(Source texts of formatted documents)
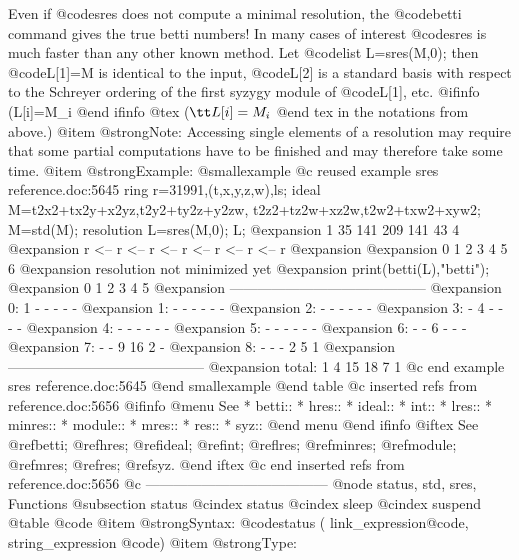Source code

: {{{{{{{Even if @code{sres} does not compute a minimal resolution, the @code{betti}
command gives the true betti numbers! In many cases of interest
@code{sres} is much faster than any other known method.
Let @code{list L=sres(M,0);} then @code{L[1]=M} is identical to the input,
@code{L[2]} is a standard basis with respect to the Schreyer ordering of
the first syzygy
module of @code{L[1]}, etc.
@ifinfo
(L[i]=M_i
@end ifinfo
@tex
(${\tt L[i]}=M_i$
@end tex
 in the notations from above.)
@item @strong{Note:}
Accessing single elements of a resolution may require that some partial
computations have to be finished and may therefore take some time.
@item @strong{Example:}
@smallexample
@c reused example sres reference.doc:5645 
  ring r=31991,(t,x,y,z,w),ls;
  ideal M=t2x2+tx2y+x2yz,t2y2+ty2z+y2zw,
          t2z2+tz2w+xz2w,t2w2+txw2+xyw2;
  M=std(M);
  resolution L=sres(M,0);
  L;
@expansion{}  1      35      141      209      141      43      4      
@expansion{} r <--  r <--   r <--    r <--    r <--    r <--   r
@expansion{} 
@expansion{} 0      1       2        3        4        5       6      
@expansion{} resolution not minimized yet
@expansion{} 
  print(betti(L),"betti");
@expansion{}            0     1     2     3     4     5
@expansion{} ------------------------------------------
@expansion{}     0:     1     -     -     -     -     -
@expansion{}     1:     -     -     -     -     -     -
@expansion{}     2:     -     -     -     -     -     -
@expansion{}     3:     -     4     -     -     -     -
@expansion{}     4:     -     -     -     -     -     -
@expansion{}     5:     -     -     -     -     -     -
@expansion{}     6:     -     -     6     -     -     -
@expansion{}     7:     -     -     9    16     2     -
@expansion{}     8:     -     -     -     2     5     1
@expansion{} ------------------------------------------
@expansion{} total:     1     4    15    18     7     1
@c end example sres reference.doc:5645
@end smallexample
@end table
@c inserted refs from reference.doc:5656
@ifinfo
@menu
See
* betti::
* hres::
* ideal::
* int::
* lres::
* minres::
* module::
* mres::
* res::
* syz::
@end menu
@end ifinfo
@iftex
See
@ref{betti};
@ref{hres};
@ref{ideal};
@ref{int};
@ref{lres};
@ref{minres};
@ref{module};
@ref{mres};
@ref{res};
@ref{syz}.
@end iftex
@c end inserted refs from reference.doc:5656
@c ---------------------------------------
@node status, std, sres, Functions
@subsection status
@cindex status
@cindex sleep
@cindex suspend
@table @code
@item @strong{Syntax:}
@code{status (} link_expression@code{,} string_expression @code{)}
@item @strong{Type:}
}}}}}}}
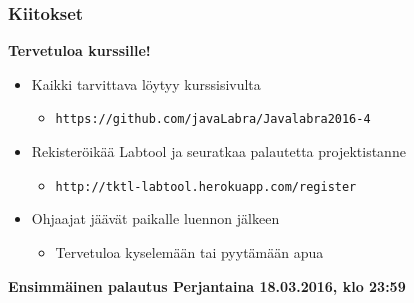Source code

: \documentclass[finnish]{beamer}
\begin{document}
	\begin{frame}
		\frametitle{Kiitokset}

		{\LARGE \textbf{Tervetuloa kurssille!}}
		\begin{itemize}
			\item Kaikki tarvittava löytyy kurssisivulta
			\begin{itemize}
				\item \texttt{https://github.com/javaLabra/Javalabra2016-4}
			\end{itemize}
			\item Rekisteröikää Labtool ja seuratkaa palautetta projektistanne
			\begin{itemize}
				\item \texttt{http://tktl-labtool.herokuapp.com/register}
			\end{itemize}
			\item Ohjaajat jäävät paikalle luennon jälkeen
			\begin{itemize}
				\item Tervetuloa kyselemään tai pyytämään apua 
			\end{itemize}
		\end{itemize}
		\textbf{Ensimmäinen palautus Perjantaina 18.03.2016, klo 23:59}
		
	\end{frame}
	
\end{document}
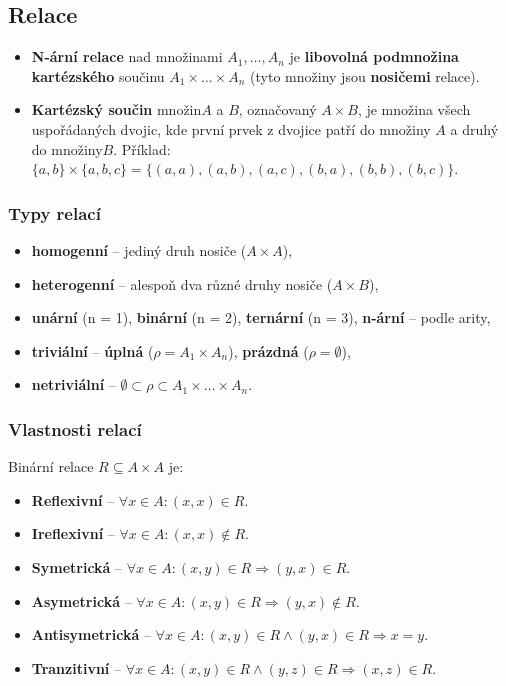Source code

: \subsection{Relace}
\begin{itemize}
\item \textbf{N-ární relace} nad množinami $A_1, \ldots, A_n$ je \textbf{libovolná podmnožina kartézského} součinu $A_1 \times \ldots \times A_n$ (tyto množiny jsou \textbf{nosičemi} relace).
\item \textbf{Kartézský součin} množin$A$ a $ B $, označovaný $ A \times B $, je množina všech uspořádaných dvojic, kde první prvek z dvojice patří do množiny $ A $ a druhý do množiny$  B $. Příklad: $\{a, b\} \times \{a, b, c\} = \{(a, a), (a, b), (a, c), (b, a), (b, b), (b, c)\}$.
\end{itemize}
\subsubsection{Typy relací}
\begin{itemize}
\item \textbf{homogenní} -- jediný druh nosiče ($A \times A$),
\item \textbf{heterogenní} -- alespoň dva různé druhy nosiče ($A \times B$),
\item \textbf{unární} (n = 1), \textbf{binární} (n = 2), \textbf{ternární} (n = 3), \textbf{n-ární} -- podle arity,
\item \textbf{triviální} -- \textbf{úplná} ($\rho = A_1 \times A_n$), \textbf{prázdná} ($\rho = \emptyset$),
\item \textbf{netriviální} -- $\emptyset \subset \rho \subset A_1 \times \ldots \times A_n$.
\end{itemize}

\subsubsection{Vlastnosti relací}
Binární relace $R \subseteq A \times A$ je:

\begin{itemize}
\item \textbf{Reflexivní} -- $\forall x \in{} A: (x, x) \in{} R $.
\item \textbf{Ireflexivní} -- $\forall x \in{} A: (x, x) \notin{}R $.
\item \textbf{Symetrická} -- $\forall x \in{} A: (x, y) \in{}R \Rightarrow (y, x) \in{}R $.
\item \textbf{Asymetrická} -- $\forall x \in{} A: (x, y) \in{}R \Rightarrow (y, x) \notin{}R $.
\item \textbf{Antisymetrická} -- $\forall x \in{} A: (x, y) \in{}R \land (y, x) \in{}R \Rightarrow x = y$.
\item \textbf{Tranzitivní} -- $\forall x \in{} A: (x, y) \in{}R \land (y, z) \in{}R \Rightarrow (x,z) \in R$.
\end{itemize}

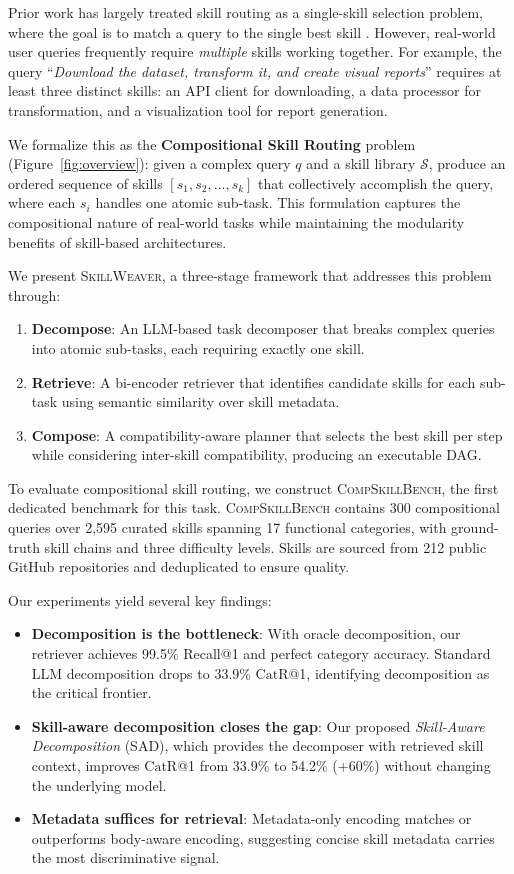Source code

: \documentclass[11pt]{article}
\newcommand{\system}{\textsc{SkillWeaver}}
\newcommand{\benchmark}{\textsc{CompSkillBench}}
\newcommand{\catrecall}{\text{CatR}}
\begin{document}
Prior work has largely treated skill routing as a single-skill selection problem, where the goal is to match a query to the single best skill \cite{xu2025skillrouter}.
However, real-world user queries frequently require \emph{multiple} skills working together.
For example, the query ``\textit{Download the dataset, transform it, and create visual reports}'' requires at least three distinct skills: an API client for downloading, a data processor for transformation, and a visualization tool for report generation.

We formalize this as the \textbf{Compositional Skill Routing} problem (Figure~\ref{fig:overview}):
given a complex query $q$ and a skill library $\mathcal{S}$, produce an ordered sequence of skills $[s_1, s_2, \ldots, s_k]$ that collectively accomplish the query, where each $s_i$ handles one atomic sub-task.
This formulation captures the compositional nature of real-world tasks while maintaining the modularity benefits of skill-based architectures.

We present \system{}, a three-stage framework that addresses this problem through:
\begin{enumerate}[nosep,leftmargin=*]
  \item \textbf{Decompose}: An LLM-based task decomposer that breaks complex queries into atomic sub-tasks, each requiring exactly one skill.
  \item \textbf{Retrieve}: A bi-encoder retriever that identifies candidate skills for each sub-task using semantic similarity over skill metadata.
  \item \textbf{Compose}: A compatibility-aware planner that selects the best skill per step while considering inter-skill compatibility, producing an executable DAG.
\end{enumerate}

To evaluate compositional skill routing, we construct \benchmark{}, the first dedicated benchmark for this task.
\benchmark{} contains 300 compositional queries over 2{,}595 curated skills spanning 17 functional categories, with ground-truth skill chains and three difficulty levels.
Skills are sourced from 212 public GitHub repositories and deduplicated to ensure quality.

Our experiments yield several key findings:
\begin{itemize}[nosep,leftmargin=*]
  \item \textbf{Decomposition is the bottleneck}: With oracle decomposition, our retriever achieves 99.5\% Recall@1 and perfect category accuracy. Standard LLM decomposition drops to 33.9\% $\catrecall$@1, identifying decomposition as the critical frontier.
  \item \textbf{Skill-aware decomposition closes the gap}: Our proposed \emph{Skill-Aware Decomposition} (SAD), which provides the decomposer with retrieved skill context, improves $\catrecall$@1 from 33.9\% to 54.2\% (+60\%) without changing the underlying model.
  \item \textbf{Metadata suffices for retrieval}: Metadata-only encoding matches or outperforms body-aware encoding, suggesting concise skill metadata carries the most discriminative signal.
\end{itemize}
\end{document}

*TASK DESCRIPTION:* Which lines above run from the one containing "We formalize this" down to the one containing "the critical frontier."? Repeat exactly those, both ends included, and nothing else.

*RESULT BELOW:*
We formalize this as the \textbf{Compositional Skill Routing} problem (Figure~\ref{fig:overview}):
given a complex query $q$ and a skill library $\mathcal{S}$, produce an ordered sequence of skills $[s_1, s_2, \ldots, s_k]$ that collectively accomplish the query, where each $s_i$ handles one atomic sub-task.
This formulation captures the compositional nature of real-world tasks while maintaining the modularity benefits of skill-based architectures.

We present \system{}, a three-stage framework that addresses this problem through:
\begin{enumerate}[nosep,leftmargin=*]
  \item \textbf{Decompose}: An LLM-based task decomposer that breaks complex queries into atomic sub-tasks, each requiring exactly one skill.
  \item \textbf{Retrieve}: A bi-encoder retriever that identifies candidate skills for each sub-task using semantic similarity over skill metadata.
  \item \textbf{Compose}: A compatibility-aware planner that selects the best skill per step while considering inter-skill compatibility, producing an executable DAG.
\end{enumerate}

To evaluate compositional skill routing, we construct \benchmark{}, the first dedicated benchmark for this task.
\benchmark{} contains 300 compositional queries over 2{,}595 curated skills spanning 17 functional categories, with ground-truth skill chains and three difficulty levels.
Skills are sourced from 212 public GitHub repositories and deduplicated to ensure quality.

Our experiments yield several key findings:
\begin{itemize}[nosep,leftmargin=*]
  \item \textbf{Decomposition is the bottleneck}: With oracle decomposition, our retriever achieves 99.5\% Recall@1 and perfect category accuracy. Standard LLM decomposition drops to 33.9\% $\catrecall$@1, identifying decomposition as the critical frontier.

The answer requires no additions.